▶ _What to produce_
Transcribe the listing below in its entirety.

***** Material for this exercise *****

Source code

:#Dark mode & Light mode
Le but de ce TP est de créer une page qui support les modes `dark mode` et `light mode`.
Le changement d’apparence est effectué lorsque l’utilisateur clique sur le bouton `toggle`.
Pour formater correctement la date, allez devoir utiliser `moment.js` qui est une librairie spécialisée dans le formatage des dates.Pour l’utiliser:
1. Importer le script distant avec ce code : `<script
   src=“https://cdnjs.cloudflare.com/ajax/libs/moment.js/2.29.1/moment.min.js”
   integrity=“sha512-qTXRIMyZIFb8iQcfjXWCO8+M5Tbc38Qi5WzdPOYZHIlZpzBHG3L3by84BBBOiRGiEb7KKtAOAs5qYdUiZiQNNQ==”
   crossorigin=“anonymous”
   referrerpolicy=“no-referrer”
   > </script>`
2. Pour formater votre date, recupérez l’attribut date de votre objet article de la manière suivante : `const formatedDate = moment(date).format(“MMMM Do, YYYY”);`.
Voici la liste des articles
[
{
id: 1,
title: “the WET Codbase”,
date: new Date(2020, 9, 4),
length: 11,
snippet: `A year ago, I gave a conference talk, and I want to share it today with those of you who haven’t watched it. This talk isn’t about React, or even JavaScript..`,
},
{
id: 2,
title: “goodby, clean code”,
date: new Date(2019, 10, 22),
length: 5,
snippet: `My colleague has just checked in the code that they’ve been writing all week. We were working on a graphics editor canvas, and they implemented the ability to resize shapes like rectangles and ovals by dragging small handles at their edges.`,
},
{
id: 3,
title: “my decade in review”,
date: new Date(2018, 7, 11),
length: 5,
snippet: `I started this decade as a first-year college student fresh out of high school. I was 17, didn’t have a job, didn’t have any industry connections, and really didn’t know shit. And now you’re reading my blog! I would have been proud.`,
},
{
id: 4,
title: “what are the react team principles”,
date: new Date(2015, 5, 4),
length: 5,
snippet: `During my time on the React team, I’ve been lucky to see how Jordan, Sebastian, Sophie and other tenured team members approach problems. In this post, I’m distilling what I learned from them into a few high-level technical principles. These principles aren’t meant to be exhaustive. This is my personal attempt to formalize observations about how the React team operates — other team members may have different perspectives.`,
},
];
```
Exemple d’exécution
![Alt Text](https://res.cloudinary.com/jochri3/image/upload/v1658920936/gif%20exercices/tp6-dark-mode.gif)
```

*****

▶ _Exercise answer_
Source code

:#Dark mode & Light mode
Le but de ce TP est de créer une page qui support les modes `dark mode` et `light mode`.
Le changement d’apparence est effectué lorsque l’utilisateur clique sur le bouton `toggle`.
Pour formater correctement la date, allez devoir utiliser `moment.js` qui est une librairie spécialisée dans le formatage des dates.Pour l’utiliser:
1. Importer le script distant avec ce code : `<script
   src=“https://cdnjs.cloudflare.com/ajax/libs/moment.js/2.29.1/moment.min.js”
   integrity=“sha512-qTXRIMyZIFb8iQcfjXWCO8+M5Tbc38Qi5WzdPOYZHIlZpzBHG3L3by84BBBOiRGiEb7KKtAOAs5qYdUiZiQNNQ==”
   crossorigin=“anonymous”
   referrerpolicy=“no-referrer”
   > </script>`
2. Pour formater votre date, recupérez l’attribut date de votre objet article de la manière suivante : `const formatedDate = moment(date).format(“MMMM Do, YYYY”);`.
Voici la liste des articles
[
{
id: 1,
title: “the WET Codbase”,
date: new Date(2020, 9, 4),
length: 11,
snippet: `A year ago, I gave a conference talk, and I want to share it today with those of you who haven’t watched it. This talk isn’t about React, or even JavaScript..`,
},
{
id: 2,
title: “goodby, clean code”,
date: new Date(2019, 10, 22),
length: 5,
snippet: `My colleague has just checked in the code that they’ve been writing all week. We were working on a graphics editor canvas, and they implemented the ability to resize shapes like rectangles and ovals by dragging small handles at their edges.`,
},
{
id: 3,
title: “my decade in review”,
date: new Date(2018, 7, 11),
length: 5,
snippet: `I started this decade as a first-year college student fresh out of high school. I was 17, didn’t have a job, didn’t have any industry connections, and really didn’t know shit. And now you’re reading my blog! I would have been proud.`,
},
{
id: 4,
title: “what are the react team principles”,
date: new Date(2015, 5, 4),
length: 5,
snippet: `During my time on the React team, I’ve been lucky to see how Jordan, Sebastian, Sophie and other tenured team members approach problems. In this post, I’m distilling what I learned from them into a few high-level technical principles. These principles aren’t meant to be exhaustive. This is my personal attempt to formalize observations about how the React team operates — other team members may have different perspectives.`,
},
];
```
Exemple d’exécution
![Alt Text](https://res.cloudinary.com/jochri3/image/upload/v1658920936/gif%20exercices/tp6-dark-mode.gif)
```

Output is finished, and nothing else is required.